Yeterince dinlenmeden, sağlıklı gıdalar tüketmeden, uzun saatler çalışarak salgından nasıl korunabiliriz? Ekonomik krizle birlikte alım gücümüz düştüğü için sağlıklı beslenemiyoruz. Bir tarafta işsizlik büyüyor, diğer tarafta 12 saate varan çalışma süreleriyle işçiler takatsiz kalıyor. Oysa ücretler arttırılarak alım gücü yükseltilebilir. İş saatleri kısaltılarak çalışanların daha fazla dinlenmesi sağlanabilir ve işsizlere iş imkânı yaratılabilir.
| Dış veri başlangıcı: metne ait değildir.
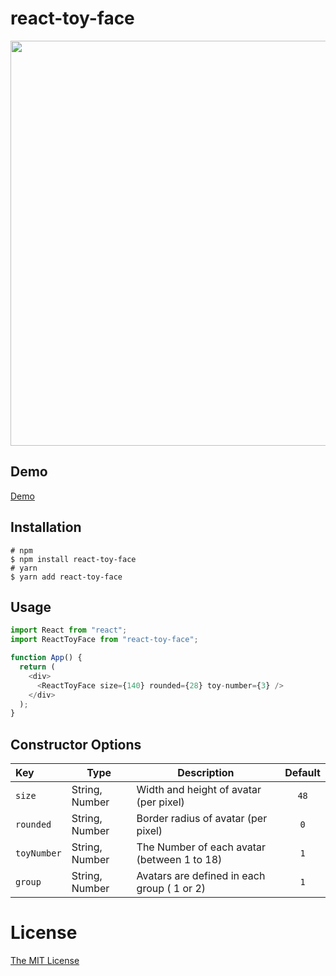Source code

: # react-toy-face

<p align="center">
<img width="648" src="https://user-images.githubusercontent.com/58827166/186583769-bdcd2077-b666-4b29-a01a-1c624d6d4fad.png">
</p>

## Demo

[Demo](https://vue-toy-face.vercel.app/)

## Installation

```shell
# npm
$ npm install react-toy-face
# yarn
$ yarn add react-toy-face
```

## Usage

```js
import React from "react";
import ReactToyFace from "react-toy-face";

function App() {
  return (
    <div>
      <ReactToyFace size={140} rounded={28} toy-number={3} />
    </div>
  );
}
```

## Constructor Options

| Key         | Type           | Description                                 | Default |
| :---------- | -------------- | ------------------------------------------- | :-----: |
| `size`      | String, Number | Width and height of avatar (per pixel)      |  `48`   |
| `rounded`   | String, Number | Border radius of avatar (per pixel)         |   `0`   |
| `toyNumber` | String, Number | The Number of each avatar (between 1 to 18) |   `1`   |
| `group`     | String, Number | Avatars are defined in each group ( 1 or 2) |   `1`   |

# License

[The MIT License](http://opensource.org/licenses/MIT)
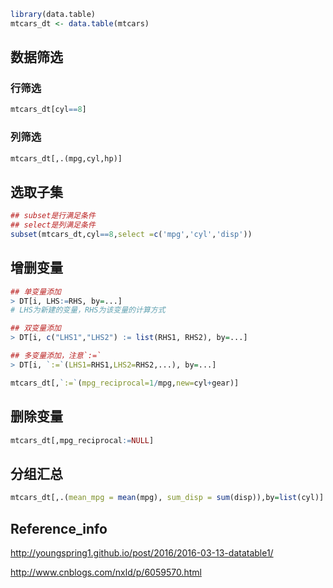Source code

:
 ```r
library(data.table)
mtcars_dt <- data.table(mtcars)
```
## 数据筛选
### 行筛选
```r
mtcars_dt[cyl==8]
```
### 列筛选
```r
mtcars_dt[,.(mpg,cyl,hp)]
```

## 选取子集
```r
## subset是行满足条件
## select是列满足条件
subset(mtcars_dt,cyl==8,select =c('mpg','cyl','disp'))
```

## 增删变量
```r
## 单变量添加
> DT[i, LHS:=RHS, by=...]
# LHS为新建的变量，RHS为该变量的计算方式

## 双变量添加
> DT[i, c("LHS1","LHS2") := list(RHS1, RHS2), by=...]

## 多变量添加，注意`:=`
> DT[i, `:=`(LHS1=RHS1,LHS2=RHS2,...), by=...]

mtcars_dt[,`:=`(mpg_reciprocal=1/mpg,new=cyl+gear)]
```

## 删除变量
```r
mtcars_dt[,mpg_reciprocal:=NULL]
```

## 分组汇总
```r
mtcars_dt[,.(mean_mpg = mean(mpg), sum_disp = sum(disp)),by=list(cyl)]
```

## Reference_info
http://youngspring1.github.io/post/2016/2016-03-13-datatable1/

http://www.cnblogs.com/nxld/p/6059570.html
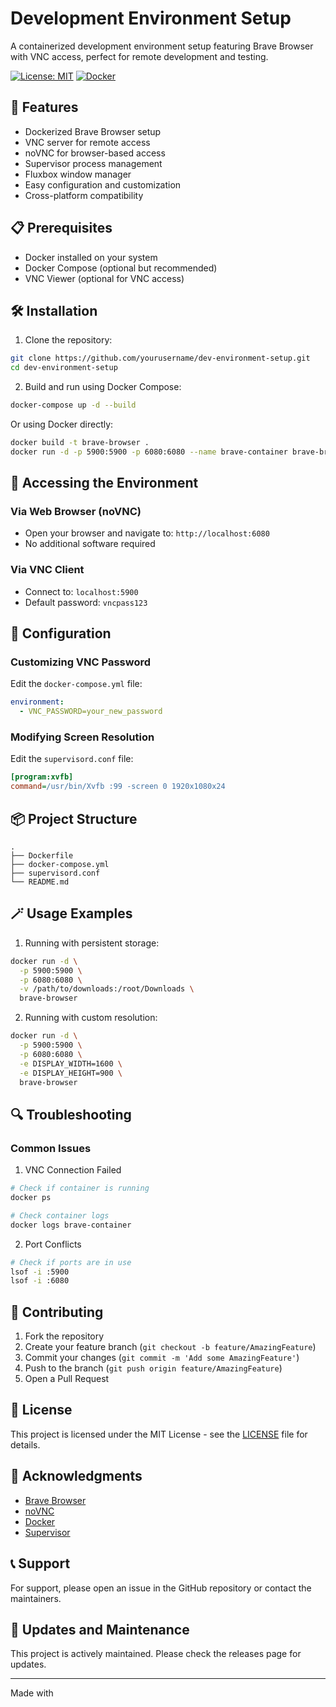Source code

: # Development Environment Setup

A containerized development environment setup featuring Brave Browser with VNC access, perfect for remote development and testing.

[![License: MIT](https://img.shields.io/badge/License-MIT-yellow.svg)](https://opensource.org/licenses/MIT)
[![Docker](https://img.shields.io/badge/Docker-Supported-blue.svg)](https://www.docker.com/)

## 🚀 Features

- Dockerized Brave Browser setup
- VNC server for remote access
- noVNC for browser-based access
- Supervisor process management
- Fluxbox window manager
- Easy configuration and customization
- Cross-platform compatibility

## 📋 Prerequisites

- Docker installed on your system
- Docker Compose (optional but recommended)
- VNC Viewer (optional for VNC access)

## 🛠️ Installation

1. Clone the repository:
```bash
git clone https://github.com/yourusername/dev-environment-setup.git
cd dev-environment-setup
```

2. Build and run using Docker Compose:
```bash
docker-compose up -d --build
```

Or using Docker directly:
```bash
docker build -t brave-browser .
docker run -d -p 5900:5900 -p 6080:6080 --name brave-container brave-browser
```

## 🔗 Accessing the Environment

### Via Web Browser (noVNC)
- Open your browser and navigate to: `http://localhost:6080`
- No additional software required

### Via VNC Client
- Connect to: `localhost:5900`
- Default password: `vncpass123`

## 🔧 Configuration

### Customizing VNC Password
Edit the `docker-compose.yml` file:
```yaml
environment:
  - VNC_PASSWORD=your_new_password
```

### Modifying Screen Resolution
Edit the `supervisord.conf` file:
```ini
[program:xvfb]
command=/usr/bin/Xvfb :99 -screen 0 1920x1080x24
```

## 📦 Project Structure

```
.
├── Dockerfile
├── docker-compose.yml
├── supervisord.conf
└── README.md
```

## 🪄 Usage Examples

1. Running with persistent storage:
```bash
docker run -d \
  -p 5900:5900 \
  -p 6080:6080 \
  -v /path/to/downloads:/root/Downloads \
  brave-browser
```

2. Running with custom resolution:
```bash
docker run -d \
  -p 5900:5900 \
  -p 6080:6080 \
  -e DISPLAY_WIDTH=1600 \
  -e DISPLAY_HEIGHT=900 \
  brave-browser
```

## 🔍 Troubleshooting

### Common Issues

1. VNC Connection Failed
```bash
# Check if container is running
docker ps

# Check container logs
docker logs brave-container
```

2. Port Conflicts
```bash
# Check if ports are in use
lsof -i :5900
lsof -i :6080
```

## 🤝 Contributing

1. Fork the repository
2. Create your feature branch (`git checkout -b feature/AmazingFeature`)
3. Commit your changes (`git commit -m 'Add some AmazingFeature'`)
4. Push to the branch (`git push origin feature/AmazingFeature`)
5. Open a Pull Request

## 📄 License

This project is licensed under the MIT License - see the [LICENSE](LICENSE) file for details.

## 🙏 Acknowledgments

- [Brave Browser](https://brave.com/)
- [noVNC](https://novnc.com/)
- [Docker](https://www.docker.com/)
- [Supervisor](http://supervisord.org/)

## 📞 Support

For support, please open an issue in the GitHub repository or contact the maintainers.

## 🔄 Updates and Maintenance

This project is actively maintained. Please check the releases page for updates.

---

Made with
Ama iktidarın derdi bu değil. İktidarın tek yaptığı işsizlik fonunu patronlara peşkeş çekerek bol teşvik ve vergi indirimleri getirmek, krizin faturasını da işçi sınıfına kesmek… Buna izin vermeyelim, birliğimizi, dayanışmamızı ve mücadelemizi büyütelim…
UİD-DER Yürüsün, Mücadelemiz Büyüsün!
Yaşasın İşçilerin Uluslararası Mücadele Birliği!